I began studying dreams intensively with Robert Moss, a best-selling author who teaches all over the world about dreaming. In his workshops, with people who wanted to hear what I had to say and did not yell at me, I cried and cried. I was embarrassed, but all those stuffed-down feelings had to come up. Someone once told me “Nancy, you make it OK for others to cry!”. This made me feel a lot better.

Next I found my holistic behavioral optometrist Dr. Marc Grossman, who gave me reduced glasses and soft lenses, which I hadn’t known I could wear. Most of all he gave me hope that I could improve my eyesight, which I had never thought was possible. This was a dream come true! On my first visit he told me the good news was that I had a lot of tension in my visual system, and tension can be released. I started finding ways to release that tension then, and am still doing this today.
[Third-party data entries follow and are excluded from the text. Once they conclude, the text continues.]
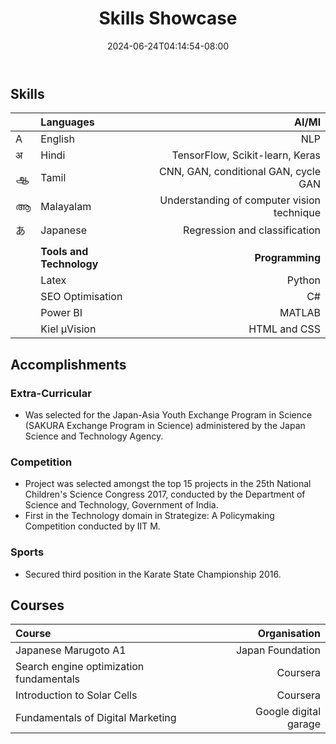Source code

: ﻿---
date: 2024-06-24T04:14:54-08:00
draft: false
params:
  author: R Avaneesh
title: Skills Showcase
weight: 10
---

## Skills

| |**Languages**     |   **AI/Ml**                                |
|:--|:--------------|-------------------------------------------:|
| A | English        |NLP                                         |
| अ | Hindi          |TensorFlow, Scikit-learn, Keras             |  
| ஆ | Tamil         |CNN, GAN, conditional GAN, cycle GAN        |  
| ആ | Malayalam    |Understanding of computer vision technique  |  
| あ | Japanese      |Regression and classification|
| |                         |               |
| |**Tools and Technology** |**Programming**|
| | Latex                   |Python|
| | SEO Optimisation        |C#|
| | Power BI                |MATLAB|
| | Kiel μVision            |HTML and CSS | 


 ## Accomplishments
 ### Extra-Curricular
 - Was selected for the Japan-Asia Youth Exchange Program in Science (SAKURA Exchange Program in Science) administered by the Japan Science and Technology Agency.

### Competition
- Project was selected amongst the top 15 projects in the 25th National Children's Science Congress 2017, conducted by the Department of Science and Technology, Government of India.
- First in the Technology domain in Strategize: A Policymaking Competition conducted by IIT M.

### Sports
- Secured third position in the Karate State Championship 2016.


## Courses
|Course                                   |Organisation           |
|:----------------------------------------|----------------------:|
|Japanese Marugoto A1	                  | Japan Foundation      |
|Search engine optimization fundamentals  |	Coursera              |
|Introduction to Solar Cells              |	Coursera              |
|Fundamentals of Digital Marketing	      | Google digital garage |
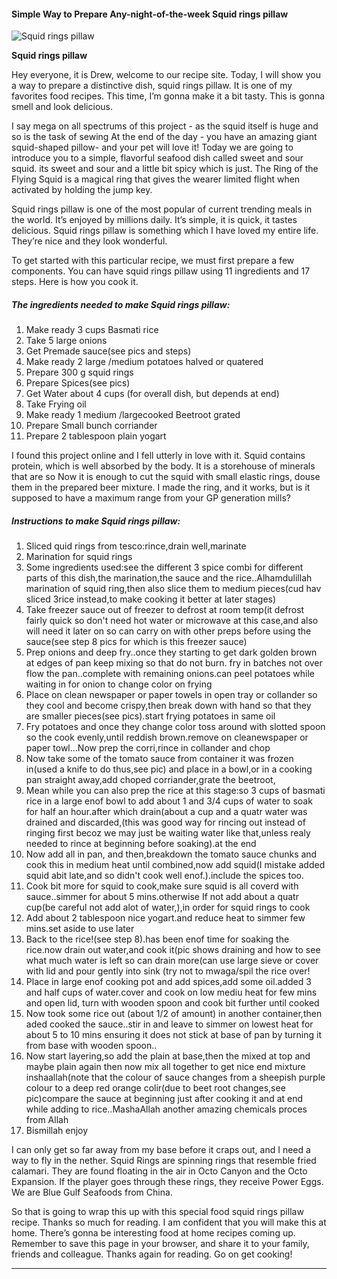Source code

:             

#### Simple Way to Prepare Any-night-of-the-week Squid rings pillaw

![Squid rings pillaw](https://img-global.cpcdn.com/recipes/3c8b1d338f61edd2/751x532cq70/squid-rings-pillaw-recipe-main-photo.jpg)

**Squid rings pillaw**

Hey everyone, it is Drew, welcome to our recipe site. Today, I will show you a way to prepare a distinctive dish, squid rings pillaw. It is one of my favorites food recipes. This time, I’m gonna make it a bit tasty. This is gonna smell and look delicious.

I say mega on all spectrums of this project - as the squid itself is huge and so is the task of sewing At the end of the day - you have an amazing giant squid-shaped pillow- and your pet will love it! Today we are going to introduce you to a simple, flavorful seafood dish called sweet and sour squid. its sweet and sour and a little bit spicy which is just. The Ring of the Flying Squid is a magical ring that gives the wearer limited flight when activated by holding the jump key.

Squid rings pillaw is one of the most popular of current trending meals in the world. It’s enjoyed by millions daily. It’s simple, it is quick, it tastes delicious. Squid rings pillaw is something which I have loved my entire life. They’re nice and they look wonderful.

To get started with this particular recipe, we must first prepare a few components. You can have squid rings pillaw using 11 ingredients and 17 steps. Here is how you cook it.

##### The ingredients needed to make Squid rings pillaw:

1.  Make ready 3 cups Basmati rice
2.  Take 5 large onions
3.  Get Premade sauce(see pics and steps)
4.  Make ready 2 large /medium potatoes halved or quatered
5.  Prepare 300 g squid rings
6.  Prepare Spices(see pics)
7.  Get Water about 4 cups (for overall dish, but depends at end)
8.  Take Frying oil
9.  Make ready 1 medium /largecooked Beetroot grated
10.  Prepare Small bunch corriander
11.  Prepare 2 tablespoon plain yogart

I found this project online and I fell utterly in love with it. Squid contains protein, which is well absorbed by the body. It is a storehouse of minerals that are so Now it is enough to cut the squid with small elastic rings, douse them in the prepared beer mixture. I made the ring, and it works, but is it supposed to have a maximum range from your GP generation mills?

##### Instructions to make Squid rings pillaw:

1.  Sliced quid rings from tesco:rince,drain well,marinate
2.  Marination for squid rings
3.  Some ingredients used:see the different 3 spice combi for different parts of this dish,the marination,the sauce and the rice..Alhamdulillah marination of squid ring,then also slice them to medium pieces(cud hav sliced 3rice instead,to make cooking it better at later stages)
4.  Take freezer sauce out of freezer to defrost at room temp(it defrost fairly quick so don't need hot water or microwave at this case,and also will need it later on so can carry on with other preps before using the sauce(see step 8 pics for which is this freezer sauce)
5.  Prep onions and deep fry..once they starting to get dark golden brown at edges of pan keep mixing so that do not burn. fry in batches not over flow the pan..complete with remaining onions.can peel potatoes while waiting in for onion to change color on frying
6.  Place on clean newspaper or paper towels in open tray or collander so they cool and become crispy,then break down with hand so that they are smaller pieces(see pics).start frying potatoes in same oil
7.  Fry potatoes and once they change color toss around with slotted spoon so the cook evenly,until reddish brown.remove on cleanewspaper or paper towl…Now prep the corri,rince in collander and chop
8.  Now take some of the tomato sauce from container it was frozen in(used a knife to do thus,see pic) and place in a bowl,or in a cooking pan straight away,add choped corriander,grate the beetroot,
9.  Mean while you can also prep the rice at this stage:so 3 cups of basmati rice in a large enof bowl to add about 1 and 3/4 cups of water to soak for half an hour.after which drain(about a cup and a quatr water was drained and discarded,(this was good way for rincing out instead of ringing first becoz we may just be waiting water like that,unless realy needed to rince at beginning before soaking).at the end
10.  Now add all in pan, and then,breakdown the tomato sauce chunks and cook this in medium heat until combined,now add squid(I mistake added squid abit late,and so didn't cook well enof.).include the spices too.
11.  Cook bit more for squid to cook,make sure squid is all coverd with sauce..simmer for about 5 mins.otherwise If not add about a quatr cup(be careful not add alot of water,),in order for squid rings to cook
12.  Add about 2 tablespoon nice yogart.and reduce heat to simmer few mins.set aside to use later
13.  Back to the rice!(see step 8).has been enof time for soaking the rice.now drain out water,and cook it(pic shows draining and how to see what much water is left so can drain more(can use large sieve or cover with lid and pour gently into sink (try not to mwaga/spil the rice over!
14.  Place in large enof cooking pot and add spices,add some oil.added 3 and half cups of water.cover and cook on low mediu heat for few mins and open lid, turn with wooden spoon and cook bit further until cooked
15.  Now took some rice out (about 1/2 of amount) in another container,then aded cooked the sauce..stir in and leave to simmer on lowest heat for about 5 to 10 mins ensuring it does not stick at base of pan by turning it from base with wooden spoon..
16.  Now start layering,so add the plain at base,then the mixed at top and maybe plain again then now mix all together to get nice end mixture inshaallah(note that the colour of sauce changes from a sheepish purple colour to a deep red orange colir(due to beet root changes,see pic)compare the sauce at beginning just after cooking it and at end while adding to rice..MashaAllah another amazing chemicals proces from Allah
17.  Bismillah enjoy

I can only get so far away from my base before it craps out, and I need a way to fly in the nether. Squid Rings are spinning rings that resemble fried calamari. They are found floating in the air in Octo Canyon and the Octo Expansion. If the player goes through these rings, they receive Power Eggs. We are Blue Gulf Seafoods from China.

So that is going to wrap this up with this special food squid rings pillaw recipe. Thanks so much for reading. I am confident that you will make this at home. There’s gonna be interesting food at home recipes coming up. Remember to save this page in your browser, and share it to your family, friends and colleague. Thanks again for reading. Go on get cooking!

* * *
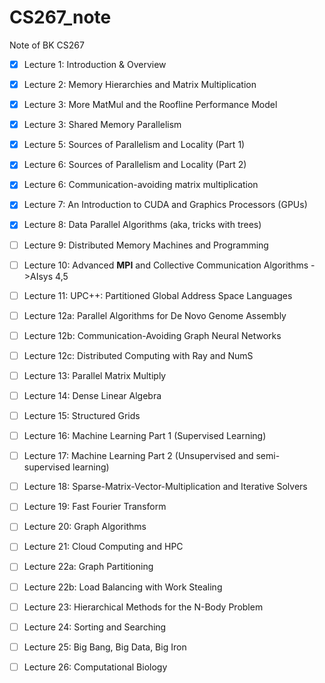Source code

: # CS267_note
Note of BK CS267

- [x] Lecture 1: Introduction & Overview
- [x] Lecture 2: Memory Hierarchies and Matrix Multiplication
- [x] Lecture 3: More MatMul and the Roofline Performance Model
- [x] Lecture 3: Shared Memory Parallelism
- [x] Lecture 5: Sources of Parallelism and Locality (Part 1)
- [x] Lecture 6: Sources of Parallelism and Locality (Part 2)
- [x] Lecture 6: Communication-avoiding matrix multiplication
- [x] Lecture 7: An Introduction to CUDA and Graphics Processors (GPUs)
- [x] Lecture 8: Data Parallel Algorithms (aka, tricks with trees)
- [ ] Lecture 9: Distributed Memory Machines and Programming
- [ ] Lecture 10: Advanced **MPI** and Collective Communication Algorithms ->AIsys 4,5
- [ ] Lecture 11: UPC++: Partitioned Global Address Space Languages
- [ ] Lecture 12a: Parallel Algorithms for De Novo Genome Assembly
- [ ] Lecture 12b: Communication-Avoiding Graph Neural Networks
- [ ] Lecture 12c: Distributed Computing with Ray and NumS
- [ ] Lecture 13: Parallel Matrix Multiply
- [ ] Lecture 14: Dense Linear Algebra
- [ ] Lecture 15: Structured Grids
- [ ] Lecture 16: Machine Learning Part 1 (Supervised Learning)
- [ ] Lecture 17: Machine Learning Part 2 (Unsupervised and semi-supervised learning)
- [ ] Lecture 18: Sparse-Matrix-Vector-Multiplication and Iterative Solvers
- [ ] Lecture 19: Fast Fourier Transform
- [ ] Lecture 20: Graph Algorithms
- [ ] Lecture 21: Cloud Computing and HPC
- [ ] Lecture 22a: Graph Partitioning
- [ ] Lecture 22b: Load Balancing with Work Stealing
- [ ] Lecture 23: Hierarchical Methods for the N-Body Problem
- [ ] Lecture 24: Sorting and Searching
- [ ] Lecture 25: Big Bang, Big Data, Big Iron
- [ ] Lecture 26: Computational Biology

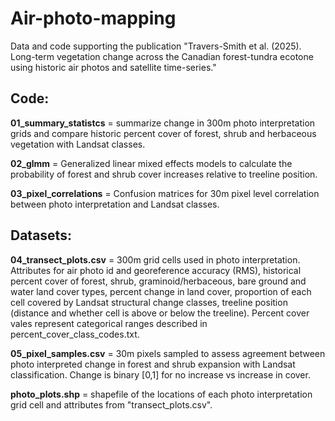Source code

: # Air-photo-mapping
Data and code supporting the publication "Travers-Smith et al. (2025). Long-term vegetation change across the Canadian forest-tundra ecotone using historic air photos and satellite time-series."

## **Code:**

**01_summary_statistcs** = summarize change in 300m photo interpretation grids and compare historic percent cover of forest, shrub and herbaceous vegetation with Landsat classes. 

**02_glmm** = Generalized linear mixed effects models to calculate the probability of forest and shrub cover increases relative to treeline position. 

**03_pixel_correlations** = Confusion matrices for 30m pixel level correlation between photo interpretation and Landsat classes.  

## **Datasets:**

**04_transect_plots.csv** = 300m grid cells used in photo interpretation. Attributes for air photo id and georeference accuracy (RMS), historical percent cover of forest, shrub, graminoid/herbaceous, bare ground and water land cover types, percent change in land cover, proportion of each cell covered by Landsat structural change classes, treeline position (distance and whether cell is above or below the treeline). Percent cover vales represent categorical ranges described in percent_cover_class_codes.txt. 

**05_pixel_samples.csv** = 30m pixels sampled to assess agreement between photo interpreted change in forest and shrub expansion with Landsat classification. Change is binary [0,1] for no increase vs increase in cover. 

**photo_plots.shp** = shapefile of the locations of each photo interpretation grid cell and attributes from "transect_plots.csv".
Soon after this I found Deborah King, my energy medicine teacher, and started diving into that strange world. I have been studying with Deborah for about 5 years, learning to heal myself and others. Probably the biggest single tool I’ve gotten from Deborah is meditation, a daily practice which has reduced my anxiety like nothing else I’d tried before that.

Most recently I’ve practiced and been trained in EFT, Emotional Freedom Technique or “tapping”, by Dr. Carol Look. EFT has been called “acupuncture without the needles”, as we tap with the fingertips on some of the same points on the face and body an acupuncturist uses to insert needles. Like acupuncture, this helps the stuck energy start flowing again. EFT has helped me enormously to feel calmer and safer, lowering my formerly constant anxiety so I can see more clearly, feel more relaxed, have more fun, and help others instead of only worrying about my own problems.

So now I coach and teach people about vision improvement, about what their dreams might be telling them, and about improving their life and health issues. Sometimes we use EFT as a tool to help, sometimes not. I’ve learned to keep my focus on the feelings, whether I’m working on myself or with someone else. If I’m nervous or frightened, I’m focused on survival, not on healing. If I’m calm and optimistic, eager for my next experience, my body and mind and vision will be functioning at their best. Yes, I wish I had known this when I was younger. I am so glad I know it now, and I am so grateful to all my teachers. I never thought Life could be this rewarding.